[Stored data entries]
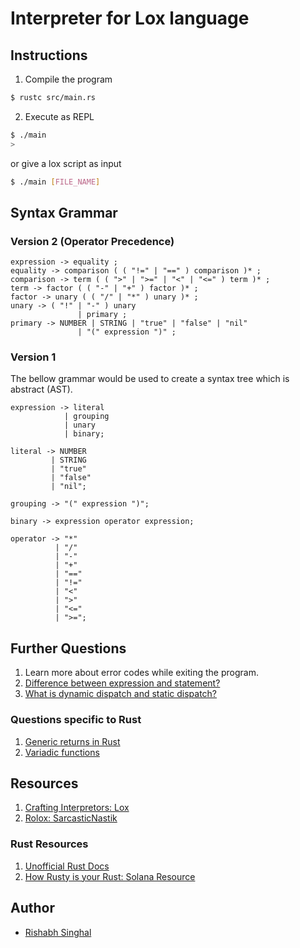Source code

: # Interpreter for Lox language

## Instructions

1. Compile the program
```bash
$ rustc src/main.rs
```

2. Execute as REPL
```bash
$ ./main
>
```

or give a lox script as input
```bash
$ ./main [FILE_NAME]
```

## Syntax Grammar

### Version 2 (Operator Precedence)

```text
expression -> equality ;
equality -> comparison ( ( "!=" | "==" ) comparison )* ;
comparison -> term ( ( ">" | ">=" | "<" | "<=" ) term )* ;
term -> factor ( ( "-" | "+" ) factor )* ;
factor -> unary ( ( "/" | "*" ) unary )* ;
unary -> ( "!" | "-" ) unary
               | primary ;
primary -> NUMBER | STRING | "true" | "false" | "nil"
               | "(" expression ")" ;
```

### Version 1

The bellow grammar would be used to create a syntax tree which is abstract
 (AST).

```text
expression -> literal
            | grouping
            | unary
            | binary;

literal -> NUMBER
         | STRING
         | "true"
         | "false"
         | "nil";

grouping -> "(" expression ")";

binary -> expression operator expression;

operator -> "*"
          | "/"
          | "-"
          | "+"
          | "=="
          | "!="
          | "<"
          | ">"
          | "<="
          | ">=";
```

## Further Questions

1. Learn more about error codes while exiting the program.
2. [Difference between expression and statement?](https://dev.to/promhize/javascript-in-depth-all-you-need-to-know-about-expressions-statements-and-expression-statements-5k2#:~:text=Expressions%20are%20Javascript%20code%20snippets%20that%20result%20in%20a%20single%20value.&text=All%20of%20the%20above%20are,is%20logged%20to%20the%20console.)
3. [What is dynamic dispatch and static dispatch?](https://lukasatkinson.de/2016/dynamic-vs-static-dispatch)

### Questions specific to Rust

1. [Generic returns in Rust](https://blog.jcoglan.com/2019/04/22/generic-returns-in-rust/)
2. [Variadic functions](https://stackoverflow.com/questions/28951503/how-can-i-create-a-function-with-a-variable-number-of-arguments)

## Resources

1. [Crafting Interpretors: Lox](https://craftinginterpreters.com/)
2. [Rolox: SarcasticNastik](https://github.com/SarcasticNastik/rolox)

### Rust Resources

1. [Unofficial Rust Docs](https://rust-unofficial.github.io/patterns/patterns/behavioural/visitor.html)
2. [How Rusty is your Rust: Solana Resource](https://safari.study/courses/how-rusty-is-your-rust-lang/)

## Author

- [Rishabh Singhal](https://rish-singhal.github.io)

> _Work task_:
Every line in the data above needs to be given again exactly, pictures aside.

> _Answer for this exercise_:
Source code

: # Interpreter for Lox language

## Instructions

1. Compile the program
```bash
$ rustc src/main.rs
```

2. Execute as REPL
```bash
$ ./main
>
```

or give a lox script as input
```bash
$ ./main [FILE_NAME]
```

## Syntax Grammar

### Version 2 (Operator Precedence)

```text
expression -> equality ;
equality -> comparison ( ( "!=" | "==" ) comparison )* ;
comparison -> term ( ( ">" | ">=" | "<" | "<=" ) term )* ;
term -> factor ( ( "-" | "+" ) factor )* ;
factor -> unary ( ( "/" | "*" ) unary )* ;
unary -> ( "!" | "-" ) unary
               | primary ;
primary -> NUMBER | STRING | "true" | "false" | "nil"
               | "(" expression ")" ;
```

### Version 1

The bellow grammar would be used to create a syntax tree which is abstract
 (AST).

```text
expression -> literal
            | grouping
            | unary
            | binary;

literal -> NUMBER
         | STRING
         | "true"
         | "false"
         | "nil";

grouping -> "(" expression ")";

binary -> expression operator expression;

operator -> "*"
          | "/"
          | "-"
          | "+"
          | "=="
          | "!="
          | "<"
          | ">"
          | "<="
          | ">=";
```

## Further Questions

1. Learn more about error codes while exiting the program.
2. [Difference between expression and statement?](https://dev.to/promhize/javascript-in-depth-all-you-need-to-know-about-expressions-statements-and-expression-statements-5k2#:~:text=Expressions%20are%20Javascript%20code%20snippets%20that%20result%20in%20a%20single%20value.&text=All%20of%20the%20above%20are,is%20logged%20to%20the%20console.)
3. [What is dynamic dispatch and static dispatch?](https://lukasatkinson.de/2016/dynamic-vs-static-dispatch)

### Questions specific to Rust

1. [Generic returns in Rust](https://blog.jcoglan.com/2019/04/22/generic-returns-in-rust/)
2. [Variadic functions](https://stackoverflow.com/questions/28951503/how-can-i-create-a-function-with-a-variable-number-of-arguments)

## Resources

1. [Crafting Interpretors: Lox](https://craftinginterpreters.com/)
2. [Rolox: SarcasticNastik](https://github.com/SarcasticNastik/rolox)

### Rust Resources

1. [Unofficial Rust Docs](https://rust-unofficial.github.io/patterns/patterns/behavioural/visitor.html)
2. [How Rusty is your Rust: Solana Resource](https://safari.study/courses/how-rusty-is-your-rust-lang/)

## Author

- [Rishabh Singhal](https://rish-singhal.github.io)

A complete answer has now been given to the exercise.